Cairn has estimated that drilling costs would account for over 50% of the SNE development expenditure, however partner FAR has indicated that the upcoming wells will benefit from significantly lower costs than in the previous campaigns. Although the day rate for the Stena DrillMax is not provided, similar drillship the Stena IceMax is contracted to drill in the Porcupine Basin for Providence Resources at a day rate of $185,000. Meanwhile Seadrill's West Freedom drillship drilled the Mesurado exploration well for ExxonMobil at a day rate of $225,000, substantially reduced from $634,000 on its previous 2016 contract.
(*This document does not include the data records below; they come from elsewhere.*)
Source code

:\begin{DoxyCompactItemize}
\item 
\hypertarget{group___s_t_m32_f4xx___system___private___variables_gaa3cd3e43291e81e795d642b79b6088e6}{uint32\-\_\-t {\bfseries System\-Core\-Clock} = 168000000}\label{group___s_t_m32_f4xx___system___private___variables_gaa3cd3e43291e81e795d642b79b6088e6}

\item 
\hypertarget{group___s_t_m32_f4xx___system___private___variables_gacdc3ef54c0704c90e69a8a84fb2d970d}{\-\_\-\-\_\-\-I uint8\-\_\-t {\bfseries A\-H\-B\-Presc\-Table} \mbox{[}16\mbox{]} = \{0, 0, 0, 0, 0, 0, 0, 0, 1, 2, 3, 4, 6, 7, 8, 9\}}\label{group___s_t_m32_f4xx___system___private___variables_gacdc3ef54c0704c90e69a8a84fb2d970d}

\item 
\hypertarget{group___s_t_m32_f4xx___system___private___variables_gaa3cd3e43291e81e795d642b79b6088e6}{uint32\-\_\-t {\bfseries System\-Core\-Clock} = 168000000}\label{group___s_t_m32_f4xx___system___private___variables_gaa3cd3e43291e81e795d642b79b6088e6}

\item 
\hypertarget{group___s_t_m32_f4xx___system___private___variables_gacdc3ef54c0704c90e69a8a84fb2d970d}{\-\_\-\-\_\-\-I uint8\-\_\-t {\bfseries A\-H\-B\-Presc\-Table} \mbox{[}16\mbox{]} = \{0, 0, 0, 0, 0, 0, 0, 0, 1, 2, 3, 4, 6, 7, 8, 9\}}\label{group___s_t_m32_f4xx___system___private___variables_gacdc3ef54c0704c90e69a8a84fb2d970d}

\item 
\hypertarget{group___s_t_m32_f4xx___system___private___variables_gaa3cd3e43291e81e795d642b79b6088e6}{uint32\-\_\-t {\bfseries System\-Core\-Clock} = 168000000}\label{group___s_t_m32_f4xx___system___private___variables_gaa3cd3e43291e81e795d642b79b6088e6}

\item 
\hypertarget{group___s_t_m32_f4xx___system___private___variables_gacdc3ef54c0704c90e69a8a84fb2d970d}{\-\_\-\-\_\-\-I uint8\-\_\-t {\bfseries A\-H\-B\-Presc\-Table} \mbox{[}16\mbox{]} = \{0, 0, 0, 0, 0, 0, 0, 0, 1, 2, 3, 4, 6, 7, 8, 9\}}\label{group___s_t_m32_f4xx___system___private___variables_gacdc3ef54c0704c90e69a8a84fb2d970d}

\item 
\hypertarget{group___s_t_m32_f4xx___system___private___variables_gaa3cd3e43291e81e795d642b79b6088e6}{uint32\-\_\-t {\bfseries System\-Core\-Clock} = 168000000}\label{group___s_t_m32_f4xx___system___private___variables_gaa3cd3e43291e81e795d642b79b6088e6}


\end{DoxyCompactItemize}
The two planned wells, SNE-5 and SNE-6, will be drilled in the southern part of the SNE field between 2016 appraisal wells SNE-3 and SNE-4 and are designed to test the connectivity of the upper reservoir section.

Source: FAR Ltd

The upper reservoirs contain many layers that are finer grained and slightly thinner than those in the lower zone. Although the upper zone produced around 5,400 bopd during the SNE-3 drill stem test (DST), a slight pressure depletion was observed, indicating poorer connectivity and leading to greater uncertainty of recovery from these layers. It should be possible to maintain pressure in some of the layers with waterflooding, however others may have to be produced by depletion. 

Source: Cairn Energy

In order to establish the deliverability and connectivity of the upper reservoir, DSTs will be carried out on both SNE-5 and SNE-6. Following the testing of SNE-5, the well will have permanent gauges left in the upper reservoir. The DST of SNE-6 will be extended to include an interference test ie generating a pulse that should then be registered by the gauges in both SNE-5 and in SNE-3, which had permanent gauges installed in 2016. Successful flow and interference test results would support connected reservoir units and point to a higher recovery factor.

Since the larger part of the SNE gross volume is in the upper reservoirs, a greater upside can be achieved by confirming how much can recovered from these layers. With a 3C STOIIP of 4150mmbbls, a small increase in recovery factor (currently estimated at just under 22% for the full field) can deliver a significant increase in recoverable upside.